A creative way to use your Wild Herb Botanicals CBD Oil is as a culinary finishing oil.
Seared Ahi on ribbons of white cucumber and peppery arugula, marinated with local Ponzu and Green Garlic oil made by @mas_ashland, rice vinegar, and topped with pea shoots, borage from the garden, Serrano peppers, Aleppo chili flakes, Maldon flaky salt, freshly ground pepper, and drizzled with a dropper full of AWAKE CBD Oil.

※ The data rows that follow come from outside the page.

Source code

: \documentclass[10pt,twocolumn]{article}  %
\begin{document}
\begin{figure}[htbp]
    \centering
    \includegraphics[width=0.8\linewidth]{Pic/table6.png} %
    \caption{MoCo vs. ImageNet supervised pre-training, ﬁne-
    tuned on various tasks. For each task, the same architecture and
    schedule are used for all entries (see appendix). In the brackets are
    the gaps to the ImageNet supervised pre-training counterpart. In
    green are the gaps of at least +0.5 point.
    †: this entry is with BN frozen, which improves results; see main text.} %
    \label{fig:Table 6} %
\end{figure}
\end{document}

Light, bright and summery refreshing!
RECIPE
Serves 2 as a shareable app
Ingredients:
.75 lb of Sushi-grade Ahi
Handful of arugula
1/2 a white or regular cucumber
1 Serrano pepper
Ponzu Sauce
Rice vinegar
Green garlic oil (or can substitute chopped green onions)
Handful of pea shoots
10 borage blossoms (try your farmer's market or grow your own!)
Toasted sesame seeds
Maldon Flaky salt
Kosher salt
Freshly ground pepper
1 dropper full of AWAKE CBD Oil from Wild Herb Botanicals
Thoroughly salt (with kosher salt) and pepper the Ahi and sprinkle with toasted sesame seeds. Sear Ahi over med/high heat 90 seconds on each side, then remove and allow to rest.

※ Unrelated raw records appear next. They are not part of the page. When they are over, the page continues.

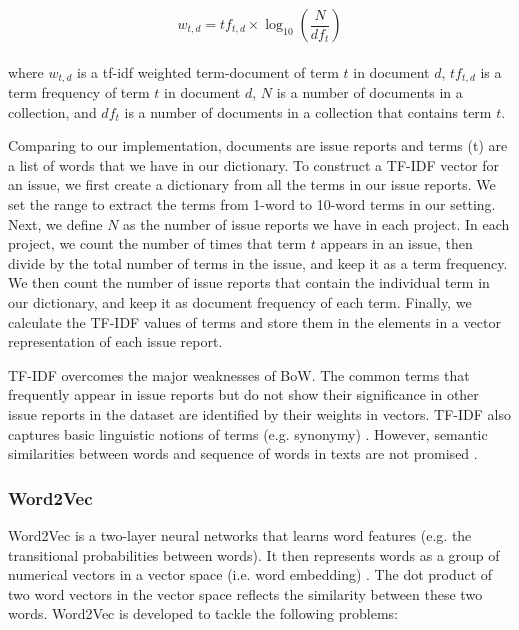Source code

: \begin{equation*}
	w_{t,d} = tf_{t,d} \times \log_{10} \left(\frac{N}{df_t}\right)
\end{equation*}
\\
where $w_{t,d}$ is a tf-idf weighted term-document of term $t$ in document $d$, $tf_{t,d}$ is a term frequency of term $t$ in document $d$, $N$ is a number of documents in a collection, and $df_t$ is a number of documents in a collection that contains term $t$.

Comparing to our implementation, documents are issue reports and terms (t) are a list of words that we have in our dictionary. To construct a TF-IDF vector for an issue, we first create a dictionary from all the terms in our issue reports. We set the range to extract the terms from 1-word to 10-word terms in our setting. Next, we define $N$ as the number of issue reports we have in each project. In each project, we count the number of times that term $t$ appears in an issue, then divide by the total number of terms in the issue, and keep it as a term frequency. We then count the number of issue reports that contain the individual term in our dictionary, and keep it as document frequency of each term. Finally, we calculate the TF-IDF values of terms and store them in the elements in a vector representation of each issue report.

TF-IDF overcomes the major weaknesses of BoW. The common terms that frequently appear in issue reports but do not show their significance in other issue reports in the dataset are identified by their weights in vectors. TF-IDF also captures basic linguistic notions of terms (e.g. synonymy) \cite{blei2003latent}. However, semantic similarities between words and sequence of words in texts are not promised \cite{Kowsari2019}.


\subsubsection{Word2Vec} \label{subsec:W2V}

Word2Vec is a two-layer neural networks that learns word features (e.g. the transitional probabilities between words). It then represents words as a group of numerical vectors in a vector space (i.e. word embedding) \cite{Mikolov2013}. The dot product of two word vectors in the vector space reflects the similarity between these two words. Word2Vec is developed to tackle the following problems:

Decorate a platter with the arugula leaves. Use a veggie peeler to remove the skin from half of a cucumber, and then create cucumber ribbons with the peeler. Roll up the ribbons and place down center of platter. Thinly slice (against the grain with a sharp knife) the Ahi and add to plate (resting on top of cucumber spirals). Drizzle with the Ponzu, Green Garlic Oil, and sprinkle lightly with rice vinegar. Use Maldon flaky salt to sprinkle over every piece of Ahi. Sprinkle Aleppo chili flakes over the top. Thinly slice Serrano chili and add 1-2 slices on every piece of fish. Add a few artfully placed pea shoots on top. Drizzle fish with 1 full dropper of AWAKE CBD Oil. Decorate with borage flowers. Enjoy!